European Literature Days 2018 | Day 4

The Courage and Will to Learn Something New

Accompanied by wonderful music from the “Contraston” trio, a chamber music ensemble from Budapest, whose creative repertoire includes both Baroque and Jazz, the European Literature Days 2018 draw to a close. At Schloss Spitz, many festival guests meet again, as well as writers and filmmakers, to attend today’s prize-giving ceremony for the “Austrian Book Trade Honorary Award for Tolerance in Thought and Action”.

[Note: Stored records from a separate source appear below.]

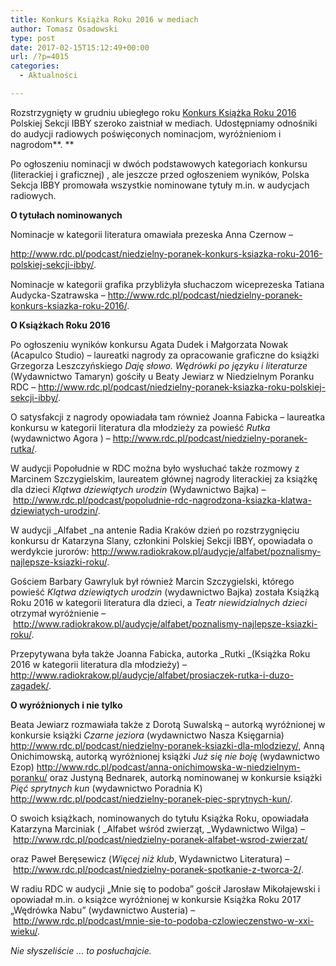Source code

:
 ```yaml
---
title: Konkurs Książka Roku 2016 w mediach
author: Tomasz Osadowski
type: post
date: 2017-02-15T15:12:49+00:00
url: /?p=4015
categories:
  - Aktualności

---
```

Rozstrzygnięty w grudniu ubiegłego roku <a href="http://www.ibby.pl/?p=3672" target="_blank">Konkurs Książka Roku 2016</a> Polskiej Sekcji IBBY szeroko zaistniał w mediach. Udostępniamy odnośniki do audycji radiowych poświęconych nominacjom, wyróżnieniom i nagrodom**. **

Po ogłoszeniu nominacji w dwóch podstawowych kategoriach konkursu (literackiej i graficznej) , ale jeszcze przed ogłoszeniem wyników, Polska Sekcja IBBY promowała wszystkie nominowane tytuły m.in. w audycjach radiowych.

**O tytułach nominowanych**

Nominacje w kategorii literatura omawiała prezeska Anna Czernow &#8211;
  
<a style="font-family: Georgia, 'Times New Roman', 'Bitstream Charter', Times, serif;" href="http://www.rdc.pl/podcast/niedzielny-poranek-konkurs-ksiazka-roku-2016-polskiej-sekcji-ibby/" target="_blank">http://www.rdc.pl/podcast/niedzielny-poranek-konkurs-ksiazka-roku-2016-polskiej-sekcji-ibby/</a><span style="font-family: Georgia, 'Times New Roman', 'Bitstream Charter', Times, serif;">.</span>

Nominacje w kategorii grafika przybliżyła słuchaczom wiceprezeska Tatiana Audycka-Szatrawska &#8211; <a href="http://www.rdc.pl/podcast/niedzielny-poranek-konkurs-ksiazka-roku-2016/" target="_blank">http://www.rdc.pl/podcast/niedzielny-poranek-konkurs-ksiazka-roku-2016/</a>.

**O Książkach Roku 2016**

Po ogłoszeniu wyników konkursu Agata Dudek i Małgorzata Nowak (Acapulco Studio) – laureatki nagrody za opracowanie graficzne do książki Grzegorza Leszczyńskiego _Daję słowo. Wędrówki po języku i literaturze_ (Wydawnictwo Tamaryn) gościły u Beaty Jewiarz w Niedzielnym Poranku RDC &#8211; <a href="http://www.rdc.pl/podcast/niedzielny-poranek-ksiazka-roku-polskiej-sekcji-ibby/" target="_blank">http://www.rdc.pl/podcast/niedzielny-poranek-ksiazka-roku-polskiej-sekcji-ibby/</a>.

O satysfakcji z nagrody opowiadała tam również Joanna Fabicka – laureatka konkursu w kategorii literatura dla młodzieży za powieść _Rutka_ (wydawnictwo Agora ) &#8211; <a href="http://www.rdc.pl/podcast/niedzielny-poranek-rutka/" target="_blank">http://www.rdc.pl/podcast/niedzielny-poranek-rutka/</a>.

W audycji Popołudnie w RDC można było wysłuchać także rozmowy z Marcinem Szczygielskim, laureatem głównej nagrody literackiej za książkę dla dzieci _Klątwa dziewiątych urodzin_ (Wydawnictwo Bajka) &#8211; <a href="http://www.rdc.pl/podcast/popoludnie-rdc-nagrodzona-ksiazka-klatwa-dziewiatych-urodzin/" target="_blank">http://www.rdc.pl/podcast/popoludnie-rdc-nagrodzona-ksiazka-klatwa-dziewiatych-urodzin/</a>.

W audycji _Alfabet _na antenie Radia Kraków dzień po rozstrzygnięciu konkursu dr Katarzyna Slany, członkini Polskiej Sekcji IBBY, opowiadała o werdykcie jurorów: <a href="http://www.radiokrakow.pl/audycje/alfabet/poznalismy-najlepsze-ksiazki-roku/" target="_blank">http://www.radiokrakow.pl/audycje/alfabet/poznalismy-najlepsze-ksiazki-roku/</a>.

Gościem Barbary Gawryluk był również Marcin Szczygielski, którego powieść _Klątwa dziewiątych urodzin_ (wydawnictwo Bajka) została Książką Roku 2016 w kategorii literatura dla dzieci, a _Teatr niewidzialnych dzieci_ otrzymał wyróżnienie &#8211; <a href="http://www.radiokrakow.pl/audycje/alfabet/poznalismy-najlepsze-ksiazki-roku/" target="_blank">http://www.radiokrakow.pl/audycje/alfabet/poznalismy-najlepsze-ksiazki-roku/</a>.

Przepytywana była także Joanna Fabicka, autorka _Rutki _(Książka Roku 2016 w kategorii literatura dla młodzieży) &#8211;<a href="http://www.radiokrakow.pl/audycje/alfabet/prosiaczek-rutka-i-duzo-zagadek/" target="_blank">http://www.radiokrakow.pl/audycje/alfabet/prosiaczek-rutka-i-duzo-zagadek/</a>.

**O wyróżnionych i nie tylko**

Beata Jewiarz rozmawiała także z Dorotą Suwalską – autorką wyróżnionej w konkursie książki _Czarne jeziora_ (wydawnictwo Nasza Księgarnia) <a href="http://www.rdc.pl/podcast/niedzielny-poranek-ksiazki-dla-mlodziezy/" target="_blank">http://www.rdc.pl/podcast/niedzielny-poranek-ksiazki-dla-mlodziezy/</a>, Anną Onichimowską, autorką wyróżnionej książki _Już się nie boję_ (wydawnictwo Ezop) <a href="http://www.rdc.pl/podcast/anna-onichimowska-w-niedzielnym-poranku/" target="_blank">http://www.rdc.pl/podcast/anna-onichimowska-w-niedzielnym-poranku/</a> oraz Justyną Bednarek, autorką nominowanej w konkursie książki _Pięć sprytnych kun_ (wydawnictwo Poradnia K) <a href="http://www.rdc.pl/podcast/niedzielny-poranek-piec-sprytnych-kun/http:/www.rdc.pl/podcast/niedzielny-poranek-piec-sprytnych-kun/" target="_blank">http://www.rdc.pl/podcast/niedzielny-poranek-piec-sprytnych-kun/</a>.

O swoich książkach, nominowanych do tytułu Książka Roku, opowiadała Katarzyna Marciniak ( _Alfabet wśród zwierząt, _Wydawnictwo Wilga) &#8211; <a href="http://www.rdc.pl/podcast/niedzielny-poranek-alfabet-wsrod-zwierzat/" target="_blank">http://www.rdc.pl/podcast/niedzielny-poranek-alfabet-wsrod-zwierzat/</a>

oraz Paweł Beręsewicz (_Więcej niż klub_, Wydawnictwo Literatura) &#8211; <a href="http://www.rdc.pl/podcast/niedzielny-poranek-spotkanie-z-tworca-2/" target="_blank">http://www.rdc.pl/podcast/niedzielny-poranek-spotkanie-z-tworca-2/</a>.

W radiu RDC w audycji „Mnie się to podoba” gościł Jarosław Mikołajewski i opowiadał m.in. o książce wyróżnionej w konkursie Książka Roku 2017 „Wędrówka Nabu” (wydawnictwo Austeria) &#8211; <a href="http://www.rdc.pl/podcast/mnie-sie-to-podoba-czlowieczenstwo-w-xxi-wieku/" target="_blank">http://www.rdc.pl/podcast/mnie-sie-to-podoba-czlowieczenstwo-w-xxi-wieku/</a>.

_Nie słyszeliście … to posłuchajcie._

This year the prize goes to the writer Ilija Trojanow. The talks preceding the award ceremony already highlight how, throughout his life, Ilija Trojanow has engaged with the exploration of the Other, which includes people who think differently, and particularly foreign lands and cultures. Yet, he has not only concentrated on this, but observed very closely, too, whenever he ventured into new territory and showed interest in new and foreign things. He even refers to this in the interview on the stage after receiving the award: writers are often criticized for trying “to explain the world so smartly and for supporting utopias and ideals”, but exactly why should they actually know everything better? Trojanow’s answer is that they might not know everything better, but purely because of their metier many writers are in the unusual and also privileged situation of being able to take the time to perceive and observe the world. Time is therefore a crucial factor. How many people could afford, like he has done, to take a year to travel around the world simply to write about it? A writer has time to closely observe the world and so to compile a highly exact, albeit not perfect picture of it. On his travels, he has driven through Central Asia, among other places, where he encountered many big cities in which there was not a single bookshop. That made him feel sad, because during the quest for truth no medium gives a person access to the world with such clarity, and at the same time so comprehensively and with all its contradictions, as a print book. Literature has the capacity to adopt perspectives and to drop them again, to dig deeper to investigate human existence. This is also a major precondition for societies’ potential to embrace democracy. The Internet partly means a ghettoizing of one’s personal, previously created interests and pursued paths. We are to this extent treading water by perpetually circulating and wading in the same pre-confirmed channels of personal existence, rather than discovering new pathways. “You find what you’re not looking for in a bookshop”, says Trojanow with his deep, pleasant-sounding voice. He reports, not without grinning about it, how last summer he got locked in overnight in Innsbruck’s “Wagner’sche” bookstore and stumbled, among other things, upon erotic literature that he was previously totally unfamiliar with.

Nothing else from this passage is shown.